Used car dealers on the other hand estimate that total taxes payable on a seven-year-old Toyota V8 running on a 4.6-litre diesel engine now stand at Sh2.1 million compared to the previous Sh1.9 million, a rise of Sh190,711.
Duties on a 1.9-litre Mercedes E200 of the same age using petrol are now at Sh1.1 million, having risen by Sh123,235 from the previous Sh1 million.
An importer of a 1.8-litre Toyota Premio, which is seven-years old and running on petrol, will pay total taxes of Sh452, 338, up from Sh405, 385.
Taxes on new and expensive luxury vehicles such as Range Rover, Porsche Cayenne, Bentley and Jaguar and heavy-duty trucks like Mercedes Actros, Renault and Scania will see the largest absolute increases in levies exceeding the Sh1 million mark, dealers say.
The differentiated tax model was introduced to make the rich pay more with the government saying the previous uniform excise duty rate of 20 percent did not take into account the motorists’ divergent incomes.
This is the latest in the excise tax that the government has been using to make the rich pay more.
Some of the older tax measures were even more punitive and were overturned after protests from various stakeholders.
The duty was changed from 20 percent to a flat rate of Sh150, 000 on new to three-year-old vehicles and Sh200,000 for older models in 2015 when the tax also roped in local assemblers.
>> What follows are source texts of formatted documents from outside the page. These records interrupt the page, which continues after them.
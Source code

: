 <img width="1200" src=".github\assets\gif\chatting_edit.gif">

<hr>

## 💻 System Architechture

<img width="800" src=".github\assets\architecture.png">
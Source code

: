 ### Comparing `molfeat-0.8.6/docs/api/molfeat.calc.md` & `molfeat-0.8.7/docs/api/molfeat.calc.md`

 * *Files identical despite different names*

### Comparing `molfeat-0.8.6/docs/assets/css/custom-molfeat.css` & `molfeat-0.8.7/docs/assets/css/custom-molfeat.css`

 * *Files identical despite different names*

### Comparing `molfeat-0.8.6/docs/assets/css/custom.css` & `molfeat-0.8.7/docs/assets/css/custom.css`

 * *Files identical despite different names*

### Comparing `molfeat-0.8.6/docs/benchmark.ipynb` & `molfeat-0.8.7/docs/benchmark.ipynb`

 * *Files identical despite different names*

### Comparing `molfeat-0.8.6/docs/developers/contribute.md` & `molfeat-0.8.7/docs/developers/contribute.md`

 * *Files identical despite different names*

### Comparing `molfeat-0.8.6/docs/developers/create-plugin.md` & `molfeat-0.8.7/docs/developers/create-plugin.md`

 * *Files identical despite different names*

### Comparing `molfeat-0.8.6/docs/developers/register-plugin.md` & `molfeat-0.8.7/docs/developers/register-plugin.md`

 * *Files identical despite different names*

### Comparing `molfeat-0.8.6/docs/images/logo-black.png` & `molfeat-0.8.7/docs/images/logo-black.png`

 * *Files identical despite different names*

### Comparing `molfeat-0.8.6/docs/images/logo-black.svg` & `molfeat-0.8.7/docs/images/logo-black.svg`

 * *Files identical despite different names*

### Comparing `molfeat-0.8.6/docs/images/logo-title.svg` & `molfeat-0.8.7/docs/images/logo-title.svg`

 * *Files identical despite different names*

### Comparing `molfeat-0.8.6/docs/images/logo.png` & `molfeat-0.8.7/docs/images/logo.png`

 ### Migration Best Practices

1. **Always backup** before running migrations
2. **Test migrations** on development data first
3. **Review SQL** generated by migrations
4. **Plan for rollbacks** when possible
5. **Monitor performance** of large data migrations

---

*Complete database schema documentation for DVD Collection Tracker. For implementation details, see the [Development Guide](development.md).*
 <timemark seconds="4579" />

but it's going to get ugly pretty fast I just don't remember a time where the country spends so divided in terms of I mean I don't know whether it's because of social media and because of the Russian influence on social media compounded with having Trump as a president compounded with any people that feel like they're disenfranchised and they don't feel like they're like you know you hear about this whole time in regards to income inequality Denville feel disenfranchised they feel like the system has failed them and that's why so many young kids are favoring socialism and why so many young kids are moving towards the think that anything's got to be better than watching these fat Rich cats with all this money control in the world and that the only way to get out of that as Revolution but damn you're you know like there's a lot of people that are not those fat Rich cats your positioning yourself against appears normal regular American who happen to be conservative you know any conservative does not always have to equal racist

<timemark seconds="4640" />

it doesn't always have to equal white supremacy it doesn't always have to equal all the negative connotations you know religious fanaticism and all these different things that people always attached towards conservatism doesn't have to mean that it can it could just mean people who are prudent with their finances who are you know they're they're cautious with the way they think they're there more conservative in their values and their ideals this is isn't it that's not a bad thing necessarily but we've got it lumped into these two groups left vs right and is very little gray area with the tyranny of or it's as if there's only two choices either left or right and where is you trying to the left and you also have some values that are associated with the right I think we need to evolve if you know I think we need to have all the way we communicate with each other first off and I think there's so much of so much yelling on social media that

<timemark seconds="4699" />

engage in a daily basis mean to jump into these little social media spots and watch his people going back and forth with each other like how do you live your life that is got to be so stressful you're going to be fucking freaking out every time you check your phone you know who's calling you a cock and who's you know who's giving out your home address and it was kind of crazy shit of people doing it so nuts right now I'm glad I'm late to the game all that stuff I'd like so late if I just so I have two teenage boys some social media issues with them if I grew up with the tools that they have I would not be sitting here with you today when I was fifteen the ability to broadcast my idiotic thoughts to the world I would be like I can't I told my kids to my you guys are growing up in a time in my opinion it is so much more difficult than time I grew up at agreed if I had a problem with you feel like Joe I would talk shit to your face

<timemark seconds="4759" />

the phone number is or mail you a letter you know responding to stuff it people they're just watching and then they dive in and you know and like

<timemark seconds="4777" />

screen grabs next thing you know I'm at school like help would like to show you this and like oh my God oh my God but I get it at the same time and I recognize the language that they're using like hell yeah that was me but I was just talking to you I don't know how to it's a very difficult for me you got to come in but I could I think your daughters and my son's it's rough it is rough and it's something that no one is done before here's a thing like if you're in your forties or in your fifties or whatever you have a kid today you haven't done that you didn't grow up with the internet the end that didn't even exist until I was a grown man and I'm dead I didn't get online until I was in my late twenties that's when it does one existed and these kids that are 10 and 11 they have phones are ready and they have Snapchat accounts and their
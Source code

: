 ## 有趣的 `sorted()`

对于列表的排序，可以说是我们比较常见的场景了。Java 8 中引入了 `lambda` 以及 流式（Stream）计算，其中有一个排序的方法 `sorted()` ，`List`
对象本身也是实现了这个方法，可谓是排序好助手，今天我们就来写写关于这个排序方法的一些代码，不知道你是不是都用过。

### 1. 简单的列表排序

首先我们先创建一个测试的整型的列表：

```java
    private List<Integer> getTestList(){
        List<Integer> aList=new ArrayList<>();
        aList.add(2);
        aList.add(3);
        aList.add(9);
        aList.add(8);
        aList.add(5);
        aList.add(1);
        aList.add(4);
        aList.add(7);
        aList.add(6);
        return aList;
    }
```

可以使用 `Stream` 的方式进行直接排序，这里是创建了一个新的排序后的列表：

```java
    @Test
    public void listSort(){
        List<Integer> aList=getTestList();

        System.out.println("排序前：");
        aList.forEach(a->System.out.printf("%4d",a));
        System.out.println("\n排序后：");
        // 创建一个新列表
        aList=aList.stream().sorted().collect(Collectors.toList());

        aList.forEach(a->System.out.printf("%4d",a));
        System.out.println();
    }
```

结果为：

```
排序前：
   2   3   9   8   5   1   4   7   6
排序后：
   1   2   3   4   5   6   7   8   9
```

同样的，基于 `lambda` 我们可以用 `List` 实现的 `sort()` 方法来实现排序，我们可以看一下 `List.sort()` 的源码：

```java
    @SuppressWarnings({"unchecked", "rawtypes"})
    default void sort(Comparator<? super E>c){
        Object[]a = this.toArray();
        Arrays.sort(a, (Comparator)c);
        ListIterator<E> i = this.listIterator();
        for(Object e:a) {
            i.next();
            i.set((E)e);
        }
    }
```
The move resulted in imports of luxury cars enjoying lower taxes while the duty on small cars rose significantly, resulting in regressive taxation. The levy went back to 20 percent the next year when local assemblers also won back their exemption, which they said is their main incentive.
It was again revised in 2018 when the tiered system was introduced (30 percent excise tax on petrol-powered vehicles with engines exceeding 2.5 litres and diesel versions exceeding three litres).
That system has again been tweaked with the latest changes being part of wider measures to collect more revenues amid widening budget deficits. Car owners could get a reprieve in coming months after the High Court last month ordered the Kenya Revenue Authority (KRA) to review the price list used in computation of taxes within 12 months.
The taxman has been using price quotations from dealers of new vehicles such as Toyota Kenya as the basis for calculating import duties and other levies on second-hand cars shipped in from overseas markets.
Used car dealers argued in court that the starting quotations, known as current retail selling prices (CRSP), are inflated and therefore result in unfairly higher taxes running into millions of shillings for those dealing in used imports.
Increased taxation risks slowing down motor vehicle sales which are yet to recover the sales peak of 107,761 units recorded in 2015.
Data from Kenya National Bureau of Statistics (KNBS) shows that sales of both used and new vehicles increased 12 percent to 102,036 units last year compared to 91,071 units the year before.